The following general discussion is provided for background information only. Joint venture partners should consult with their own tax advisors.
Congressional Incentives
Oil and gas development from domestic reserves helps to make our country more energy self-sufficient by reducing our dependence of foreign oil imports. In light of this, Congress has provided tax incentives to stimulate domestic production financed by private investment sources. These tax benefits enhance the economics of an oil and gas investment. With the passage fo the Tax Reform Act of 1986, oil and gas ventures are now one of the most tax advantaged investments. The Act specifically exempts oil and gas Working Interests from being classified as “Passive Income”. (See Section 469c(3) of the Tax Code.)

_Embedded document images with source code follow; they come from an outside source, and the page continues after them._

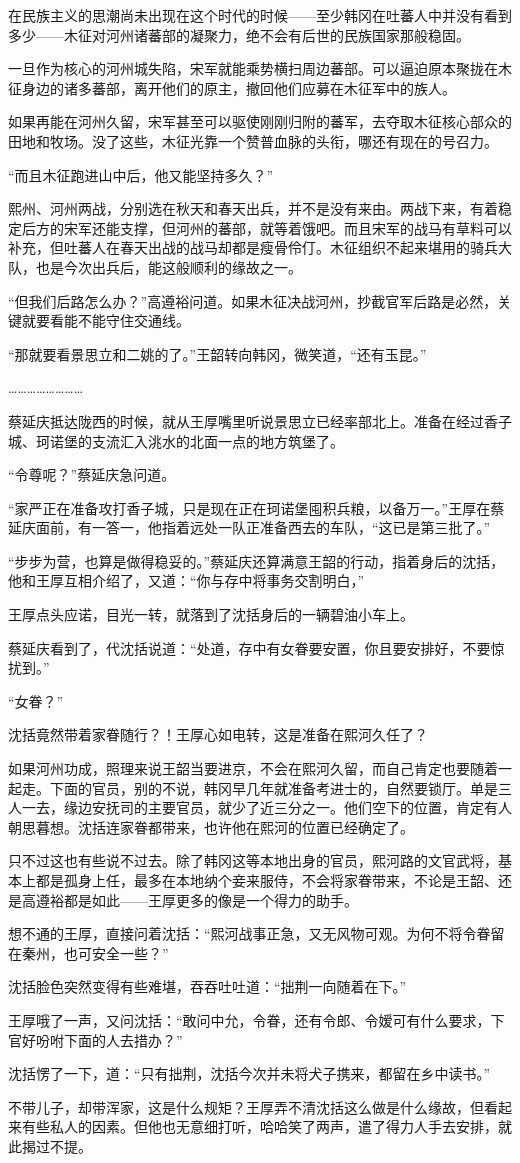 在民族主义的思潮尚未出现在这个时代的时候——至少韩冈在吐蕃人中并没有看到多少——木征对河州诸蕃部的凝聚力，绝不会有后世的民族国家那般稳固。

一旦作为核心的河州城失陷，宋军就能乘势横扫周边蕃部。可以逼迫原本聚拢在木征身边的诸多蕃部，离开他们的原主，撤回他们应募在木征军中的族人。

如果再能在河州久留，宋军甚至可以驱使刚刚归附的蕃军，去夺取木征核心部众的田地和牧场。没了这些，木征光靠一个赞普血脉的头衔，哪还有现在的号召力。

“而且木征跑进山中后，他又能坚持多久？”

熙州、河州两战，分别选在秋天和春天出兵，并不是没有来由。两战下来，有着稳定后方的宋军还能支撑，但河州的蕃部，就等着饿吧。而且宋军的战马有草料可以补充，但吐蕃人在春天出战的战马却都是瘦骨伶仃。木征组织不起来堪用的骑兵大队，也是今次出兵后，能这般顺利的缘故之一。

“但我们后路怎么办？”高遵裕问道。如果木征决战河州，抄截官军后路是必然，关键就要看能不能守住交通线。

“那就要看景思立和二姚的了。”王韶转向韩冈，微笑道，“还有玉昆。”

……………………

蔡延庆抵达陇西的时候，就从王厚嘴里听说景思立已经率部北上。准备在经过香子城、珂诺堡的支流汇入洮水的北面一点的地方筑堡了。

“令尊呢？”蔡延庆急问道。

“家严正在准备攻打香子城，只是现在正在珂诺堡囤积兵粮，以备万一。”王厚在蔡延庆面前，有一答一，他指着远处一队正准备西去的车队，“这已是第三批了。”

“步步为营，也算是做得稳妥的。”蔡延庆还算满意王韶的行动，指着身后的沈括，他和王厚互相介绍了，又道：“你与存中将事务交割明白，”

王厚点头应诺，目光一转，就落到了沈括身后的一辆碧油小车上。

蔡延庆看到了，代沈括说道：“处道，存中有女眷要安置，你且要安排好，不要惊扰到。”

“女眷？”

沈括竟然带着家眷随行？！王厚心如电转，这是准备在熙河久任了？

如果河州功成，照理来说王韶当要进京，不会在熙河久留，而自己肯定也要随着一起走。下面的官员，别的不说，韩冈早几年就准备考进士的，自然要锁厅。单是三人一去，缘边安抚司的主要官员，就少了近三分之一。他们空下的位置，肯定有人朝思暮想。沈括连家眷都带来，也许他在熙河的位置已经确定了。

只不过这也有些说不过去。除了韩冈这等本地出身的官员，熙河路的文官武将，基本上都是孤身上任，最多在本地纳个妾来服侍，不会将家眷带来，不论是王韶、还是高遵裕都是如此——王厚更多的像是一个得力的助手。

想不通的王厚，直接问着沈括：“熙河战事正急，又无风物可观。为何不将令眷留在秦州，也可安全一些？”

沈括脸色突然变得有些难堪，吞吞吐吐道：“拙荆一向随着在下。”

王厚哦了一声，又问沈括：“敢问中允，令眷，还有令郎、令嫒可有什么要求，下官好吩咐下面的人去措办？”

沈括愣了一下，道：“只有拙荆，沈括今次并未将犬子携来，都留在乡中读书。”

不带儿子，却带浑家，这是什么规矩？王厚弄不清沈括这么做是什么缘故，但看起来有些私人的因素。但他也无意细打听，哈哈笑了两声，遣了得力人手去安排，就此揭过不提。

Intangible Drilling Cost Tax Deduction
Oil and gas projects are labor intensive, so a significant portion of the investment is considered Intangible Drilling Cost (IDC), which is 100% deductible during the first year. For example, an investment of $100,000 could result in approximately $90,000 to $95,000 in tax deductions for IDC even if the well does not start drilling until March 31 of the year following the investment. The remaining amount of intangible costs may be deducted over the next several years. (See Section 263 of the Tax Code.)
Tax Opinion
The Internal Revenue Service typically does not offer advice concerning the taxation of any specific program, and no attempt will be made to obtain a ruling. It is anticipated that the Joint Venture will be taxed as a Partnership for Federal Income Tax purposes. Tax benefits will be allocated on the basis of the investor’s pro-rata interest in the Joint Venture. For further information regarding this type of Joint Venture, potential investors should contact their own tax counsel, their best source of information for individual tax advice.
Small Producers Tax Exemption
The 1990 Tax Act provided some special tax advantages for the typical investor in oil and gas drilling projects. This “Small Producers Exemption” allows up to 100% of an investor’s net income from an oil and gas property to be tax free. This tax incentive, known as the “Percentage Depletion Allowance”, is specifically intended to encourage the small investor to participate in oil and gas drilling. This tax benefit is not available to large oil companies or taxpayers who sell oil or natural gas through retail outlets or those who engage in refining crude oil with runs of more than 50,000 barrles per day. It is also not available for investors owning more than 1,000 barrles of oil (or 6,000,000 cubic feet of gas) average daily production. The “Small Producers Exemption” specifically allows 15% of the gross income from an oil and gas producing property to be tax free. All drilling operations of this Joint Venture will qualify for these “Percentage Depletion” tax benefits. Each investor should state in his annual tax return that he claims the “Small Producers Exemption”. (Refer to Section 613a of the Tax Code.)
Active vs. Passive Income
The Tax Reform Act of 1986 introduced into the Tax Code the concepts of “Passive” income and “Active” income. The Act prohibits the offsetting of losses from “Passive” activities against income from “Active” businesses. The new Tax Code specifically states that a Working Interest in an oil and gas drilling program is not a “Passive” activity, so accordingly, deductions can be offset against income from active stock trades, business income, salaries, etc. (Refer to Section 469c(3) of the Tax Code.)